Ele escreve "O Império Brasileiro" na capital norte-americana,
em 1921, oito anos após ter sido
convidado a se retirar do Itamaraty, em 1913, um ano antes de se
deflagrar a Primeira Guerra Mundial.
Se o venerando Barão do Rio
Branco (junto com Joaquim Nabuco) não o tivesse derrubado, provavelmente a diplomacia brasileira
teria evitado a guerra mundial.
O Barão do Rio Branco não perdoou a crítica endereçada ao abuso
da mordomia em nosso serviço diplomático. As "embaixadas de ouro". Segundo Oliveira Lima, o Brasil deveria ser um país rico, e não
um país de rico.
Os abolicionistas, dizia o Dom
Quixote gordo, pensando em Joaquim Nabuco, são uns retóricos da
indignação social. Eles passeiam
pela Europa e compram livros com
o dinheiro dos escravos vendidos
no câmbio negro.
Segundo Oliveira Lima, a República não soube, ou não quis, resgatar a aparência patriarcal que
acompanhou a instituição servil
no Brasil. Os escravos abandonaram as plantations e foram para a
cidade em busca do desfrute da liberdade concedida, assim como os
descendentes dos ex-escravos trocaram suas bagaceiras pelas danceterias funks. Resta outro argumento em defesa do Império que
não foi imperialista, a saber: o inconsciente do povo brasileiro é o
Império com rei. Imperador do divino. Folia de Reis.
Oliveira Lima tinha horror de ser
um homem gordo. "Os gordos",
escreve ele, "querem muito mais
emagrecer do que os magros, engordar". O diplomata pernambucano achava que gordura não era
sinônimo de fortuna. Nem queria
passar por sujeito comilão. Guloso. Afinal, ele se preocupou o tempo todo com a noção de equilíbrio
em nossa cultura. Esse equilíbrio
dentro de uma unidade que se perde com o fim do Império, à semelhança da ilusão americana de
Eduardo Prado, o amigo brasileiro
de Eça de Queiroz, com nostalgia
do equilíbrio perdido.
Apesar da existência da instituição servil, o Império estava perto
de um tal equilíbrio, impedindo o
esfacelamento do Brasil num mosaico colonial. Sem a monarquia,
não haveria a unidade do Brasil como país de dimensão continental.
Nesse aspecto convém salientar
que não é a monarquia "in abstrato" (como forma de governo, parlamentarismo etc.), e sim o acaso
da experiência feliz do Império no
Brasil naquele momento histórico.
Ele diz que Bolívar é o Dom Quixote da América Latina, enquanto
d. João 6º é Sancho Pança, o estadista da Realpolitik, o astuto monarca que transfere a corte da Europa para a colônia. De repente
num meio ambiente semi-selvagem, do ponto de vista institucional, o Brasil recebe 15 mil pessoas
de uma corte da Europa.
O Rio de Janeiro passa a ser a
mais importante cidade brasileira
porque foi palco da monarquia,
ou, como diz Oliveira Lima: cidade
árabe de ruas estreitas e chácaras
inglesas. Antes de d. João 6º, a
maioria absoluta da população carioca não sabia comer no prato.
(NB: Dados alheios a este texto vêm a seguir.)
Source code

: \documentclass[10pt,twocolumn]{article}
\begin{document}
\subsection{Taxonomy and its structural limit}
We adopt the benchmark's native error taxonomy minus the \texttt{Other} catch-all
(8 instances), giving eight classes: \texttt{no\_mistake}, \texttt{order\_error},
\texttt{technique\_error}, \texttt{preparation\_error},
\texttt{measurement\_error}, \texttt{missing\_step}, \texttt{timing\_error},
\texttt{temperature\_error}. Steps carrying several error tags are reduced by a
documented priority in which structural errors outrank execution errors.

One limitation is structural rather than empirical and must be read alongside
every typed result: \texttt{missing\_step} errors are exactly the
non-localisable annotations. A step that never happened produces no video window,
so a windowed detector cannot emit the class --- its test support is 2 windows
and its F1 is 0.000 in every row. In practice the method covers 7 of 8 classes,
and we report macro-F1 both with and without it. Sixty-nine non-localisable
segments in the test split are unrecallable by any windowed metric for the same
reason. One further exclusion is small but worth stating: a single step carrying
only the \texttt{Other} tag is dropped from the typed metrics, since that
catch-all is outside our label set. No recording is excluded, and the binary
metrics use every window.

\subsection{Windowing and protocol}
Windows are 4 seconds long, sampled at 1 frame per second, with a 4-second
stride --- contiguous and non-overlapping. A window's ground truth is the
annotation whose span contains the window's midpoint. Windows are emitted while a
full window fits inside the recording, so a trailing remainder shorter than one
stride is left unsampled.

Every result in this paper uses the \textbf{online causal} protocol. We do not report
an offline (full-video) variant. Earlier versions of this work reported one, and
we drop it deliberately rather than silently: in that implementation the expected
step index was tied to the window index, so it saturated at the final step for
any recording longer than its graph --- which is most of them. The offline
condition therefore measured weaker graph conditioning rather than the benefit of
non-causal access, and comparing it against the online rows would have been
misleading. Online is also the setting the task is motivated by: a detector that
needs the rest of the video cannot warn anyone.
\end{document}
Antes de sua chegada não existia
vida civilizada.
Oliveira Lima não tinha prurido
de escrever com cacófaton. Sabe
Deus o motivo, aos 60 anos resolve
fazer regime para emagrecer nas
mãos de um médico alemão. Perdeu a metade do peso, perdeu talvez a melhor parte; submete-se a
uma dieta maluca que lhe tira subitamente a vida. Por que diabos resolve emagrecer? Vaidade? Ou
quem sabe um caso amoroso com
uma secretária americana jovem?
Dieta não é tudo. Oliveira Lima
tinha uma quituteira portuguesa
que trabalhava como cozinheira
em sua casa de Washington, sabedor que os EUA jamais produziram um prato de comida.
Gordo por fora, magro por dentro, segundo Gilberto Freyre. A
pernambucana d. Flora, viúva trágica, foi enterrada ao lado do marido num cemitério de Washington.
Durante minhas conversas com
o Xará de Apipucos, imaginei o cineasta Júlio Bressane dirigindo um
belíssimo filme sobre o Dom Quixote gordo.
Gilberto Felisberto Vasconcellos é professor
de ciências sociais na Universidade Federal de
Juiz de Fora (MG) e autor de "O Príncipe da Moeda"" (Ed. Espaço e Tempo), entre outros.